Astronomers studying pulsars may have finally unravelled why these mysterious pulsating objects appear to send different kinds of signals into space – by tracking the immense cloud trails of their nebulae.
Thanks to images taken by NASA's Chandra X-ray Observatory, a new analysis of two very contrasting pulsars shows that pulsars' energy emissions may only be visible to Earth from certain angles – which could explain a mystery that's puzzled scientists up until now.
Pulsars are a kind of neutron star – an extremely dense core of matter left over once a massive star has exploded in a supernova.
What sets pulsars apart from other neutron stars are their pulsating radio wave emissions – a tightly focused beam of electromagnetic radiation that rapidly rotates around the pulsar much like the light shone from a lighthouse.
While pulsars were long categorised by the emission of these radio waves, more recently researchers have found that some pulsars also generate a different kind of energy signal – gamma rays – and the distinction has puzzled astronomers for almost a decade.
Geminga, artist's impression. Credit: Nahks Tr'Ehnl
"It's not fully understood why there are variations between different pulsars," says researcher Bettina Posselt from Pennsylvania State University.
"One of the main ideas here is that pulse differences have a lot to do with geometry – and it also depends on how the pulsar's spin and magnetic axes are oriented with respect to line of sight whether you see certain pulsars or not, as well as how you see them."
One of the ways scientists can study pulsars is by tracking what's called pulsar wind nebulae – clouds of energetic particles that form doughnut-shaped rings called tori, which stretch out into tail-like structures as they spin off from the rapidly rotating pulsar.
Thanks to the Chandra X-ray Observatory, scientists can now study these nebulae, which helps us understand the different kinds of magnetic activity that pulsars exhibit – and also why we only pick up certain emissions from them.
"This is one of the nicest results of our larger study of pulsar wind nebulae," says one of the team, physicist Roger W. Romani from Stanford University.
"By making the 3D structure of these winds visible, we have shown how one can trace back to the plasma injected by the pulsar at the centre."

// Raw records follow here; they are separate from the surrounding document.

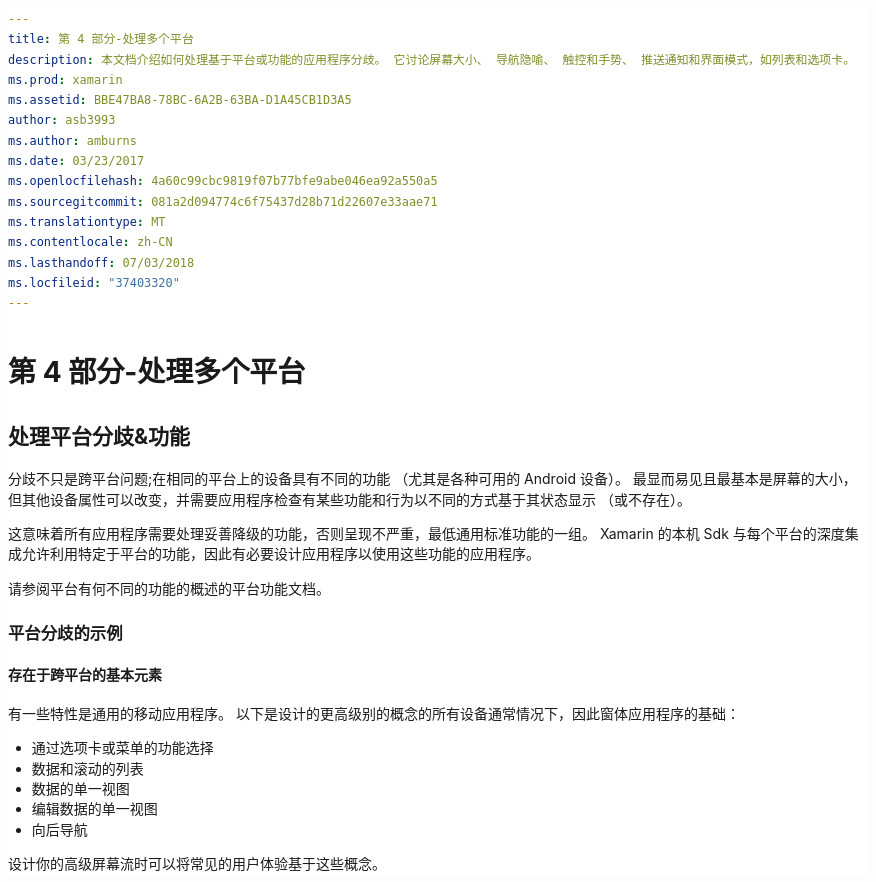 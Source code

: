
 ```yaml
---
title: 第 4 部分-处理多个平台
description: 本文档介绍如何处理基于平台或功能的应用程序分歧。 它讨论屏幕大小、 导航隐喻、 触控和手势、 推送通知和界面模式，如列表和选项卡。
ms.prod: xamarin
ms.assetid: BBE47BA8-78BC-6A2B-63BA-D1A45CB1D3A5
author: asb3993
ms.author: amburns
ms.date: 03/23/2017
ms.openlocfilehash: 4a60c99cbc9819f07b77bfe9abe046ea92a550a5
ms.sourcegitcommit: 081a2d094774c6f75437d28b71d22607e33aae71
ms.translationtype: MT
ms.contentlocale: zh-CN
ms.lasthandoff: 07/03/2018
ms.locfileid: "37403320"
---
```

# <a name="part-4---dealing-with-multiple-platforms"></a>第 4 部分-处理多个平台

## <a name="handling-platform-divergence-amp-features"></a>处理平台分歧&amp;功能

分歧不只是跨平台问题;在相同的平台上的设备具有不同的功能 （尤其是各种可用的 Android 设备）。 最显而易见且最基本是屏幕的大小，但其他设备属性可以改变，并需要应用程序检查有某些功能和行为以不同的方式基于其状态显示 （或不存在）。

这意味着所有应用程序需要处理妥善降级的功能，否则呈现不严重，最低通用标准功能的一组。 Xamarin 的本机 Sdk 与每个平台的深度集成允许利用特定于平台的功能，因此有必要设计应用程序以使用这些功能的应用程序。

请参阅平台有何不同的功能的概述的平台功能文档。

 <a name="Examples_of_Platform_Divergence" />


### <a name="examples-of-platform-divergence"></a>平台分歧的示例

 <a name="Fundamental_elements_that_exist_across_platforms" />


#### <a name="fundamental-elements-that-exist-across-platforms"></a>存在于跨平台的基本元素

有一些特性是通用的移动应用程序。
以下是设计的更高级别的概念的所有设备通常情况下，因此窗体应用程序的基础：

-  通过选项卡或菜单的功能选择
-  数据和滚动的列表
-  数据的单一视图
-  编辑数据的单一视图
-  向后导航


设计你的高级屏幕流时可以将常见的用户体验基于这些概念。
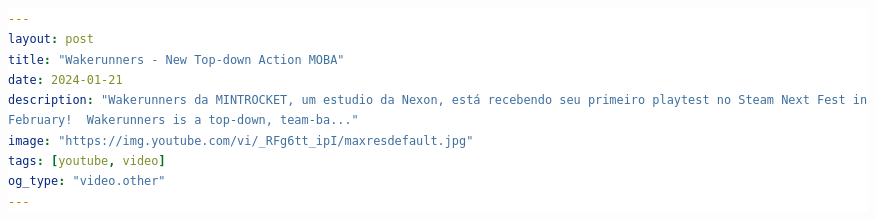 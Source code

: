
```yaml
---
layout: post
title: "Wakerunners - New Top-down Action MOBA"
date: 2024-01-21
description: "Wakerunners da MINTROCKET, um estudio da Nexon, está recebendo seu primeiro playtest no Steam Next Fest in February!  Wakerunners is a top-down, team-ba..."
image: "https://img.youtube.com/vi/_RFg6tt_ipI/maxresdefault.jpg"
tags: [youtube, video]
og_type: "video.other"
---
```


<script type="application/ld+json">
{
  "@context": "http://schema.org",
  "@type": "VideoObject",
  "name": "Wakerunners - New Top-down Action MOBA",
  "description": "Wakerunners da MINTROCKET, um estudio da Nexon, est\u00e1 recebendo seu primeiro playtest no Steam Next Fest in February!  Wakerunners is a top-down, team-based PVP action game. Experience fast-paced combat with accelerated movement, and use characters with different skills and abilities to create synergies across different game modes.  Get ready for the playtest:   Website: mintrocketgames.com/en/wakerunners Discord: discord.gg/wakerunners Steam: store.steampowered.com/app/2616910  #Wakerunners #PVP #MOBA",
  "thumbnailUrl": "https://img.youtube.com/vi/_RFg6tt_ipI/maxresdefault.jpg",
  "uploadDate": "2024-01-21T20:10:02Z",
  "embedUrl": "https://www.youtube.com/embed/_RFg6tt_ipI",
  "publisher": {
    "@type": "Person",
    "name": "Celo Zaga"
  },
  "mainEntityOfPage": {
    "@type": "WebPage",
    "@id": "https://celozaga.github.io/2024/01/21/wakerunners-new-top-down-action-moba-_RFg6tt_ipI.html"
  },
  "duration": "PT0M0S"
}
</script>

<script type="application/ld+json">
{
  "@context": "http://schema.org",
  "@type": "BlogPosting",
  "headline": "Wakerunners - New Top-down Action MOBA",
  "image": "https://img.youtube.com/vi/_RFg6tt_ipI/maxresdefault.jpg",
  "publisher": {
    "@type": "Person",
    "name": "Celo Zaga"
  },
  "url": "https://celozaga.github.io/2024/01/21/wakerunners-new-top-down-action-moba-_RFg6tt_ipI.html",
  "datePublished": "2024-01-21T20:10:02Z",
  "dateCreated": "2024-01-21T20:10:02Z",
  "dateModified": "2024-01-21T20:10:02Z",
  "description": "Wakerunners da MINTROCKET, um estudio da Nexon, est\u00e1 recebendo seu primeiro playtest no Steam Next Fest in February!  Wakerunners is a top-down, team-ba...",
  "author": {
    "@type": "Person",
    "name": "Celo Zaga"
  },
  "mainEntityOfPage": {
    "@type": "WebPage",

Two very divergent kinds of pulsar wind nebulae can be seen in the pulsars Geminga – which is approximately 800 light-years from Earth – and BO355+54, which is about 3,300 light years away.

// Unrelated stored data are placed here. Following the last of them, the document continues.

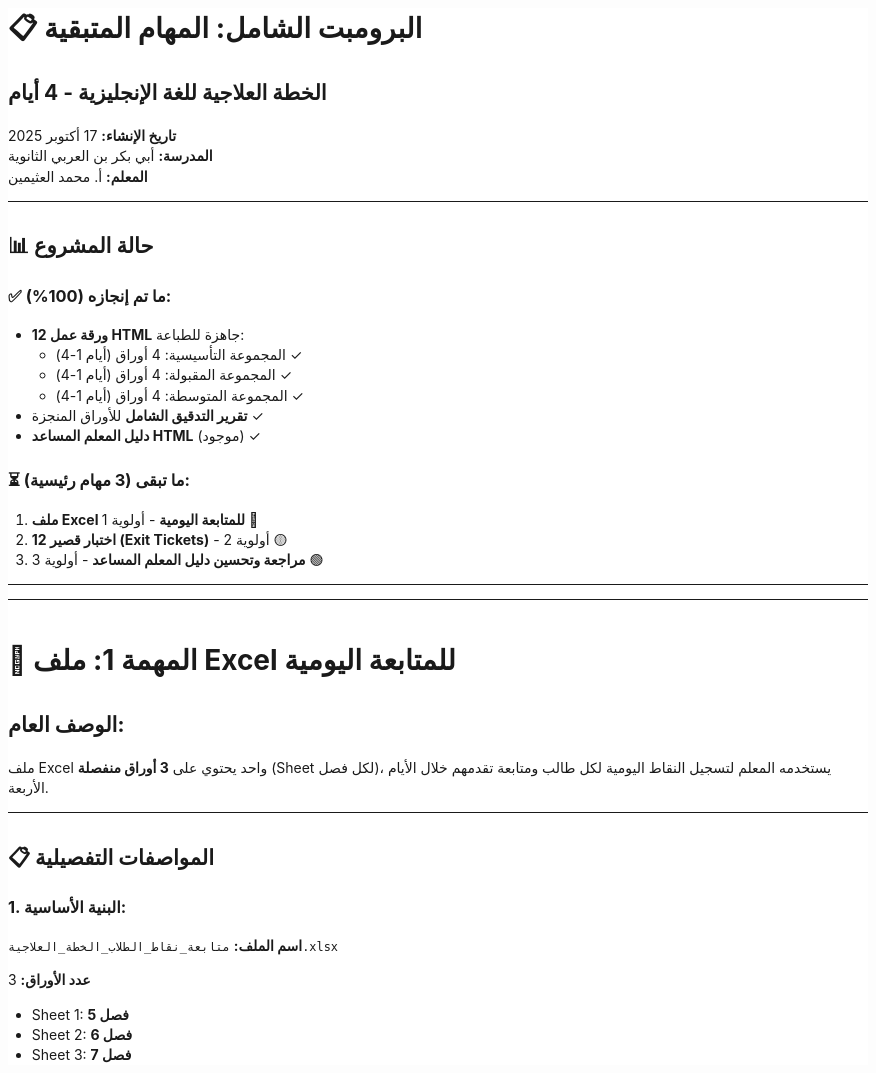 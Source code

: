 # 📋 البرومبت الشامل: المهام المتبقية
## الخطة العلاجية للغة الإنجليزية - 4 أيام

**تاريخ الإنشاء:** 17 أكتوبر 2025  
**المدرسة:** أبي بكر بن العربي الثانوية  
**المعلم:** أ. محمد العثيمين

---

## 📊 حالة المشروع

### ✅ ما تم إنجازه (100%):
- **12 ورقة عمل HTML** جاهزة للطباعة:
  - المجموعة التأسيسية: 4 أوراق (أيام 1-4) ✓
  - المجموعة المقبولة: 4 أوراق (أيام 1-4) ✓
  - المجموعة المتوسطة: 4 أوراق (أيام 1-4) ✓
- **تقرير التدقيق الشامل** للأوراق المنجزة ✓
- **دليل المعلم المساعد HTML** (موجود) ✓

### ⏳ ما تبقى (3 مهام رئيسية):

1. **ملف Excel للمتابعة اليومية** - أولوية 1 🔴
2. **12 اختبار قصير (Exit Tickets)** - أولوية 2 🟡
3. **مراجعة وتحسين دليل المعلم المساعد** - أولوية 3 🟢

---

---

# 🎯 المهمة 1: ملف Excel للمتابعة اليومية

## الوصف العام:
ملف Excel واحد يحتوي على **3 أوراق منفصلة** (Sheet لكل فصل)، يستخدمه المعلم لتسجيل النقاط اليومية لكل طالب ومتابعة تقدمهم خلال الأيام الأربعة.

---

## 📋 المواصفات التفصيلية

### 1. البنية الأساسية:

**اسم الملف:** `متابعة_نقاط_الطلاب_الخطة_العلاجية.xlsx`

**عدد الأوراق:** 3
- Sheet 1: **فصل 5**
- Sheet 2: **فصل 6**
- Sheet 3: **فصل 7**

In the case of Geminga (shown above), you can see the pulsar has three distinct tails making up its nebulae. Of these, the two long tails are called lateral tails, and are thought to spin off from Geminga's magnetic poles.
These lateral tails stretch out for more than half a light-year from Geminga, while a third, shorter tail also emanates from the pulsar.

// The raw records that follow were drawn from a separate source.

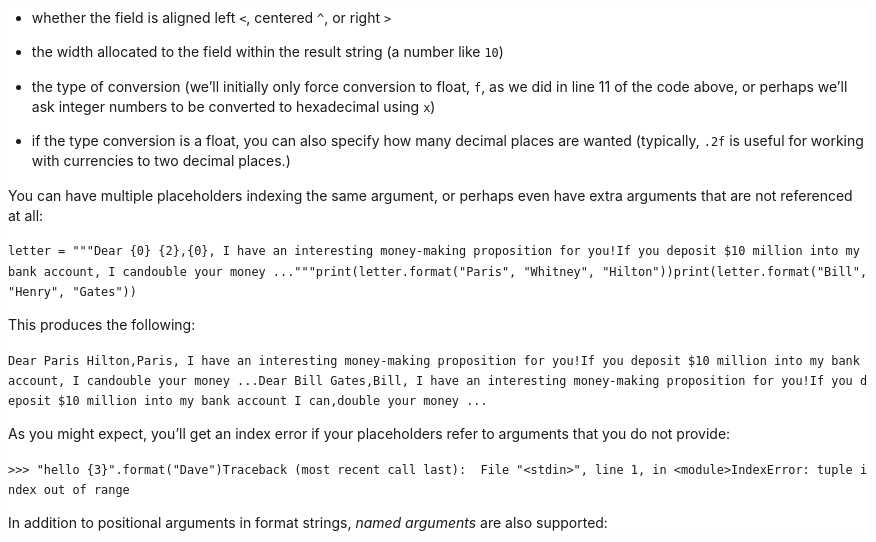 -   <span class="text-4505230f--TextH400-3033861f--textContentFamily-49a318e1"><span data-key="574939fff6984ecbbc634ef1eefd4367"><span data-offset-key="574939fff6984ecbbc634ef1eefd4367:0">whether the field is aligned left </span><span data-offset-key="574939fff6984ecbbc634ef1eefd4367:1">`<`</span><span data-offset-key="574939fff6984ecbbc634ef1eefd4367:2">, centered </span><span data-offset-key="574939fff6984ecbbc634ef1eefd4367:3">`^`</span><span data-offset-key="574939fff6984ecbbc634ef1eefd4367:4">, or right </span><span data-offset-key="574939fff6984ecbbc634ef1eefd4367:5">`>`</span></span></span>

-   <span class="text-4505230f--TextH400-3033861f--textContentFamily-49a318e1"><span data-key="4a73cceebbc1447ead12937113bbb1e6"><span data-offset-key="4a73cceebbc1447ead12937113bbb1e6:0">the width allocated to the field within the result string (a number like </span><span data-offset-key="4a73cceebbc1447ead12937113bbb1e6:1">`10`</span><span data-offset-key="4a73cceebbc1447ead12937113bbb1e6:2">)</span></span></span>

-   <span class="text-4505230f--TextH400-3033861f--textContentFamily-49a318e1"><span data-key="69bf927d64f44529a35539b636b2f0c0"><span data-offset-key="69bf927d64f44529a35539b636b2f0c0:0">the type of conversion (we’ll initially only force conversion to float, </span><span data-offset-key="69bf927d64f44529a35539b636b2f0c0:1">`f`</span><span data-offset-key="69bf927d64f44529a35539b636b2f0c0:2">, as we did in line 11 of the code above, or perhaps we’ll ask integer numbers to be converted to hexadecimal using </span><span data-offset-key="69bf927d64f44529a35539b636b2f0c0:3">`x`</span><span data-offset-key="69bf927d64f44529a35539b636b2f0c0:4">)</span></span></span>

-   <span class="text-4505230f--TextH400-3033861f--textContentFamily-49a318e1"><span data-key="fa4ef346f0b7448ab16a4183bc9ae98a"><span data-offset-key="fa4ef346f0b7448ab16a4183bc9ae98a:0">if the type conversion is a float, you can also specify how many decimal places are wanted (typically, </span><span data-offset-key="fa4ef346f0b7448ab16a4183bc9ae98a:1">`.2f`</span><span data-offset-key="fa4ef346f0b7448ab16a4183bc9ae98a:2"> is useful for working with currencies to two decimal places.)</span></span></span>

<span class="text-4505230f--TextH400-3033861f--textContentFamily-49a318e1"><span data-key="2b7e9ad7510f4d15ba619dcc62bbe49f"><span data-offset-key="2b7e9ad7510f4d15ba619dcc62bbe49f:0">You can have multiple placeholders indexing the same argument, or perhaps even have extra arguments that are not referenced at all:</span></span></span>

    letter = """Dear {0} {2},​{0}, I have an interesting money-making proposition for you!If you deposit $10 million into my bank account, I candouble your money ..."""​print(letter.format("Paris", "Whitney", "Hilton"))print(letter.format("Bill", "Henry", "Gates"))

<span class="text-4505230f--TextH400-3033861f--textContentFamily-49a318e1"><span data-key="a5e4b8deb632481383f567d3ccffc9f0"><span data-offset-key="a5e4b8deb632481383f567d3ccffc9f0:0">This produces the following:</span></span></span>

    Dear Paris Hilton,​Paris, I have an interesting money-making proposition for you!If you deposit $10 million into my bank account, I candouble your money ...​Dear Bill Gates,​Bill, I have an interesting money-making proposition for you!If you deposit $10 million into my bank account I can,double your money ...

<span class="text-4505230f--TextH400-3033861f--textContentFamily-49a318e1"><span data-key="75161b909ec7407a8c781ff5fef44ad2"><span data-offset-key="75161b909ec7407a8c781ff5fef44ad2:0">As you might expect, you’ll get an index error if your placeholders refer to arguments that you do not provide:</span></span></span>

    >>> "hello {3}".format("Dave")Traceback (most recent call last):  File "<stdin>", line 1, in <module>IndexError: tuple index out of range

<span class="text-4505230f--TextH400-3033861f--textContentFamily-49a318e1"><span data-key="e3d90efdb6444a58a30e248e08f65cc1"><span data-offset-key="e3d90efdb6444a58a30e248e08f65cc1:0">In addition to positional arguments in format strings, </span><span data-offset-key="e3d90efdb6444a58a30e248e08f65cc1:1">*named arguments*</span><span data-offset-key="e3d90efdb6444a58a30e248e08f65cc1:2"> are also supported:</span></span></span>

The researchers think the positioning of Geminga's poles is why we can only pick up gamma rays from the pulsar on Earth – but not radio emissions.
"The tails seem to tell us why that is," says Posselt. "For Geminga, we view the bright gamma ray pulses and the edge of the pulsar wind nebula torus, but the radio beams near the jets point off to the sides and remain unseen."
Top Left X-ray: NASA/CXC/PSU/B.Posselt et al; Infrared: NASA/JPL-Caltech. Top Right X-ray: NASA/CXC/GWU/N.Klinger et al; Infrared: NASA/JPL-Caltech. Illustrations by Nahks Tr'Ehnl.
By contrast, B0355+54 (pictured above alongside Geminga) has its radio waves angled at Earth, which is how we're able to detect it – even though we can't pick up its gamma rays.
"For B0355+54, a jet points nearly at us so we detect the bright radio pulses while most of the gamma-ray emission is directed in the plane of the sky and misses the Earth," says one of the team, Oleg Kargaltsev from George Washington University.
"This implies that the pulsar's spin axis direction is close to our line-of-sight direction and that the pulsar is moving nearly perpendicularly to its spin axis."
While there's still a lot to learn about pulsars, the new discoveries help explain why we've only picked up distinct emissions from these kinds of cosmic objects before – and lets researchers study particle physics in ways that would be impossible to replicate in a lab on Earth.
The findings are reported in The Astrophysical Journal.